I’ve already stated my bias. Price is my friend and, thus, my admiration for his legislative skill is tainted somewhat by my personal affection for him. Still, the young man has cast a large shadow over the 150-member Texas House since he joined that body in 2011.
“Having successfully worked for the last four sessions with my colleagues from across our state to pass major legislation and focus on issues of importance to all Texans, I am eager to seek this leadership position in the Texas House of Representatives,” he said in a statement. “Looking towards the future, I truly believe the Texas House will play a leading role in making the decisions that keep Texas on the path to prosperity.”

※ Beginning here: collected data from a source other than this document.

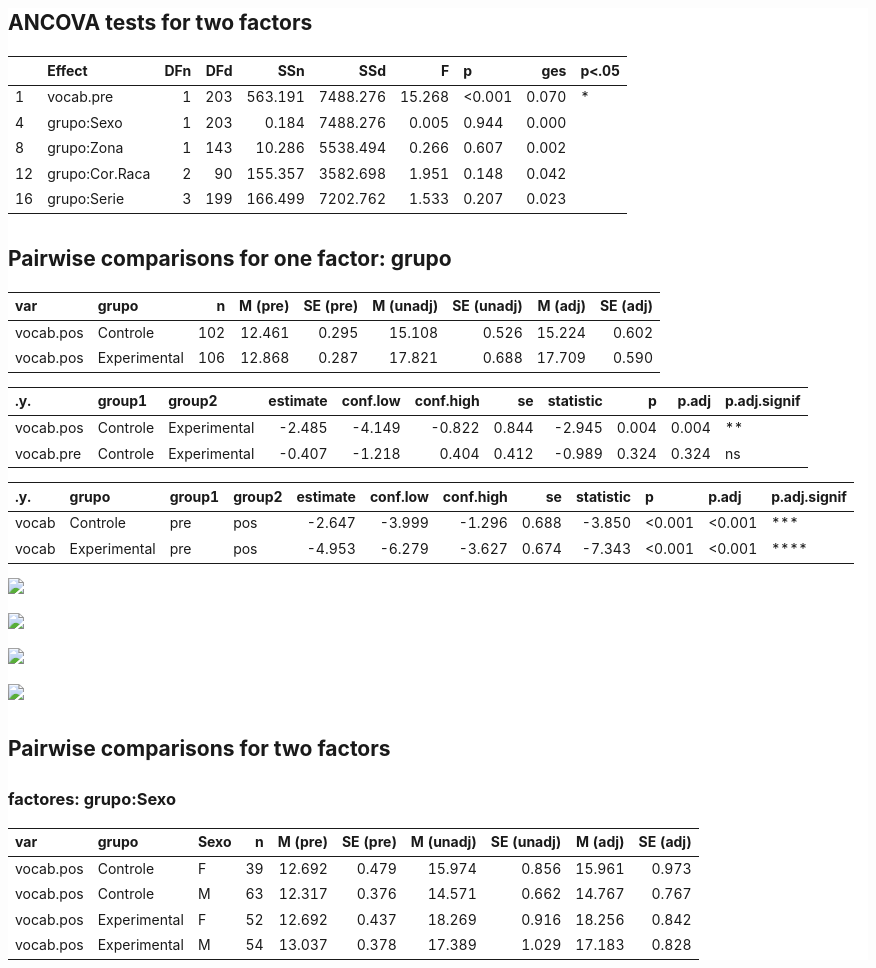 ## ANCOVA tests for two factors

|     | Effect         | DFn | DFd |     SSn |      SSd |      F | p       |   ges | p\<.05 |
|:----|:---------------|----:|----:|--------:|---------:|-------:|:--------|------:|:-------|
| 1   | vocab.pre      |   1 | 203 | 563.191 | 7488.276 | 15.268 | \<0.001 | 0.070 | \*     |
| 4   | grupo:Sexo     |   1 | 203 |   0.184 | 7488.276 |  0.005 | 0.944   | 0.000 |        |
| 8   | grupo:Zona     |   1 | 143 |  10.286 | 5538.494 |  0.266 | 0.607   | 0.002 |        |
| 12  | grupo:Cor.Raca |   2 |  90 | 155.357 | 3582.698 |  1.951 | 0.148   | 0.042 |        |
| 16  | grupo:Serie    |   3 | 199 | 166.499 | 7202.762 |  1.533 | 0.207   | 0.023 |        |

## Pairwise comparisons for one factor: **grupo**

| var       | grupo        |   n | M (pre) | SE (pre) | M (unadj) | SE (unadj) | M (adj) | SE (adj) |
|:----------|:-------------|----:|--------:|---------:|----------:|-----------:|--------:|---------:|
| vocab.pos | Controle     | 102 |  12.461 |    0.295 |    15.108 |      0.526 |  15.224 |    0.602 |
| vocab.pos | Experimental | 106 |  12.868 |    0.287 |    17.821 |      0.688 |  17.709 |    0.590 |

| .y.       | group1   | group2       | estimate | conf.low | conf.high |    se | statistic |     p | p.adj | p.adj.signif |
|:----------|:---------|:-------------|---------:|---------:|----------:|------:|----------:|------:|------:|:-------------|
| vocab.pos | Controle | Experimental |   -2.485 |   -4.149 |    -0.822 | 0.844 |    -2.945 | 0.004 | 0.004 | \*\*         |
| vocab.pre | Controle | Experimental |   -0.407 |   -1.218 |     0.404 | 0.412 |    -0.989 | 0.324 | 0.324 | ns           |

| .y.   | grupo        | group1 | group2 | estimate | conf.low | conf.high |    se | statistic | p       | p.adj   | p.adj.signif |
|:------|:-------------|:-------|:-------|---------:|---------:|----------:|------:|----------:|:--------|:--------|:-------------|
| vocab | Controle     | pre    | pos    |   -2.647 |   -3.999 |    -1.296 | 0.688 |    -3.850 | \<0.001 | \<0.001 | \*\*\*       |
| vocab | Experimental | pre    | pos    |   -4.953 |   -6.279 |    -3.627 | 0.674 |    -7.343 | \<0.001 | \<0.001 | \*\*\*\*     |

![](C:/Users/geise/OneDrive/Workspace/WordGen-Stari-2/results/wordgen-vocab-1st-quintile_files/figure-gfm/unnamed-chunk-20-1.png)

![](C:/Users/geise/OneDrive/Workspace/WordGen-Stari-2/results/wordgen-vocab-1st-quintile_files/figure-gfm/unnamed-chunk-22-1.png)

![](C:/Users/geise/OneDrive/Workspace/WordGen-Stari-2/results/wordgen-vocab-1st-quintile_files/figure-gfm/unnamed-chunk-24-1.png)

![](C:/Users/geise/OneDrive/Workspace/WordGen-Stari-2/results/wordgen-vocab-1st-quintile_files/figure-gfm/unnamed-chunk-26-1.png)

## Pairwise comparisons for two factors

### factores: **grupo:Sexo**

| var       | grupo        | Sexo |   n | M (pre) | SE (pre) | M (unadj) | SE (unadj) | M (adj) | SE (adj) |
|:----------|:-------------|:-----|----:|--------:|---------:|----------:|-----------:|--------:|---------:|
| vocab.pos | Controle     | F    |  39 |  12.692 |    0.479 |    15.974 |      0.856 |  15.961 |    0.973 |
| vocab.pos | Controle     | M    |  63 |  12.317 |    0.376 |    14.571 |      0.662 |  14.767 |    0.767 |
| vocab.pos | Experimental | F    |  52 |  12.692 |    0.437 |    18.269 |      0.916 |  18.256 |    0.842 |
| vocab.pos | Experimental | M    |  54 |  13.037 |    0.378 |    17.389 |      1.029 |  17.183 |    0.828 |
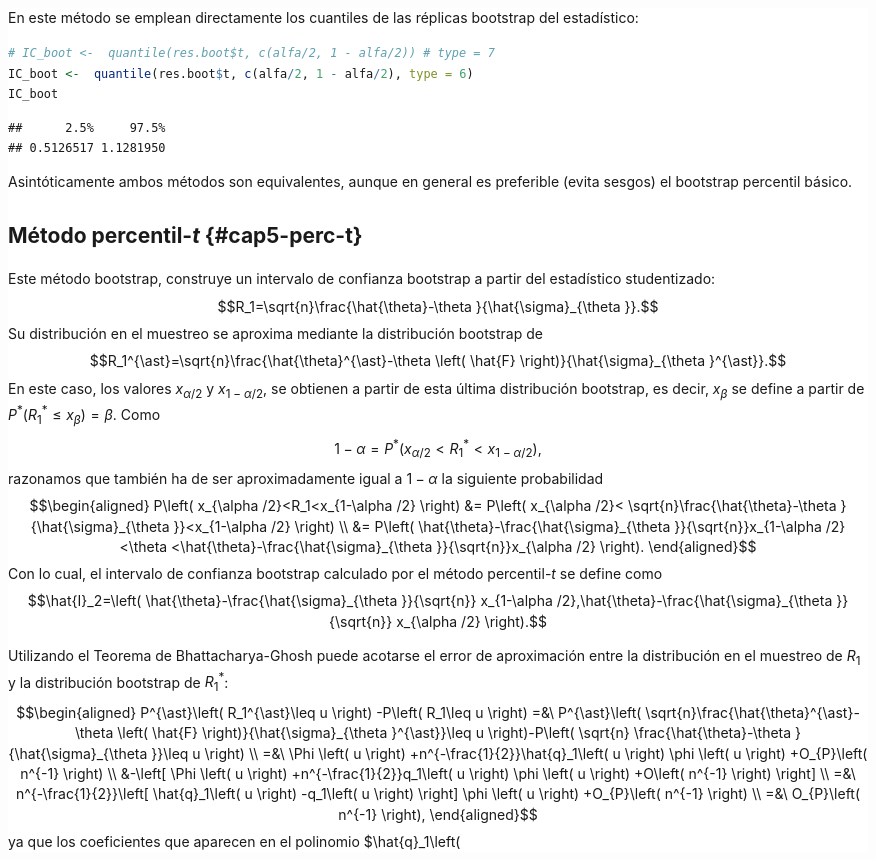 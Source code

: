 En este método se emplean directamente los cuantiles de las
réplicas bootstrap del estadístico:

```r
# IC_boot <-  quantile(res.boot$t, c(alfa/2, 1 - alfa/2)) # type = 7
IC_boot <-  quantile(res.boot$t, c(alfa/2, 1 - alfa/2), type = 6)
IC_boot 
```

```
##      2.5%     97.5% 
## 0.5126517 1.1281950
```

Asintóticamente ambos métodos son equivalentes, aunque en general
es preferible (evita sesgos) el bootstrap percentil básico.



## Método percentil-*t* {#cap5-perc-t}

Este método bootstrap, construye un intervalo de confianza bootstrap a
partir del estadístico studentizado:
$$R_1=\sqrt{n}\frac{\hat{\theta}-\theta }{\hat{\sigma}_{\theta }}.$$
Su distribución en el muestreo se aproxima mediante la distribución
bootstrap de
$$R_1^{\ast}=\sqrt{n}\frac{\hat{\theta}^{\ast}-\theta \left( \hat{F}
 \right)}{\hat{\sigma}_{\theta }^{\ast}}.$$
En este caso, los valores $x_{\alpha /2}$ y
$x_{1-\alpha /2}$, se obtienen a partir de esta última distribución
bootstrap, es decir, $x_{\beta }$ se define a partir de $P^{\ast}\left(
R_1^{\ast}\leq x_{\beta } \right) =\beta$.
Como
$$1-\alpha =P^{\ast}\left( x_{\alpha /2}<R_1^{\ast}<x_{1-\alpha /2} \right),$$
razonamos que también ha de ser aproximadamente igual a $1-\alpha$ la
siguiente probabilidad
$$\begin{aligned}
P\left( x_{\alpha /2}<R_1<x_{1-\alpha /2} \right) &= P\left( x_{\alpha /2}<
\sqrt{n}\frac{\hat{\theta}-\theta }{\hat{\sigma}_{\theta }}<x_{1-\alpha
/2} \right) \\
&= P\left( \hat{\theta}-\frac{\hat{\sigma}_{\theta }}{\sqrt{n}}x_{1-\alpha
/2}<\theta <\hat{\theta}-\frac{\hat{\sigma}_{\theta }}{\sqrt{n}}x_{\alpha
/2} \right).
\end{aligned}$$
Con lo cual, el intervalo de confianza bootstrap calculado 
por el método percentil-$t$ se define como
$$\hat{I}_2=\left( \hat{\theta}-\frac{\hat{\sigma}_{\theta }}{\sqrt{n}}
x_{1-\alpha /2},\hat{\theta}-\frac{\hat{\sigma}_{\theta }}{\sqrt{n}}
x_{\alpha /2} \right).$$

Utilizando el Teorema de Bhattacharya-Ghosh puede acotarse el error de
aproximación entre la distribución en el muestreo de $R_1$ y la
distribución bootstrap de $R_1^{\ast}$:
$$\begin{aligned}
P^{\ast}\left( R_1^{\ast}\leq u \right) -P\left( R_1\leq u \right)
=&\ P^{\ast}\left( \sqrt{n}\frac{\hat{\theta}^{\ast}-\theta \left( \hat{F}
 \right)}{\hat{\sigma}_{\theta }^{\ast}}\leq u \right)-P\left( \sqrt{n}
\frac{\hat{\theta}-\theta }{\hat{\sigma}_{\theta }}\leq u \right)  \\
=&\  \Phi \left( u \right) +n^{-\frac{1}{2}}\hat{q}_1\left( u \right) \phi
\left( u \right) +O_{P}\left( n^{-1} \right) \\
&-\left[ \Phi \left( u \right) +n^{-\frac{1}{2}}q_1\left( u \right) \phi
\left( u \right) +O\left( n^{-1} \right) \right] \\
=&\  n^{-\frac{1}{2}}\left[ \hat{q}_1\left( u \right) -q_1\left( u \right) 
\right] \phi \left( u \right) +O_{P}\left( n^{-1} \right) \\
=&\ O_{P}\left( n^{-1} \right),
\end{aligned}$$
ya que los coeficientes que aparecen en el polinomio $\hat{q}_1\left(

I am quite certain Price knows what becoming speaker would mean to his role as a “part-time citizen legislator.” It means he would become nothing of the sort. House speakers essentially become full-timers, on call 24/7 to the media, to fellow pols, to constituents who live far beyond their legislative districts.
I find it impossible to believe that Price has failed to build sufficient political alliances within the House to make a serious run for the speakership.
With all the talk we keep hearing about the shifting power balance in Texas, as rural districts such as the one Price represents in the Texas Panhandle lose their clout, a Four Price speakership could produce a boon to the often-overlooked region way up yonder at the top of Texas.
So, good hunting, Rep. Price as you scour your colleagues for the support you’ll need as you seek to run the show in the Texas House.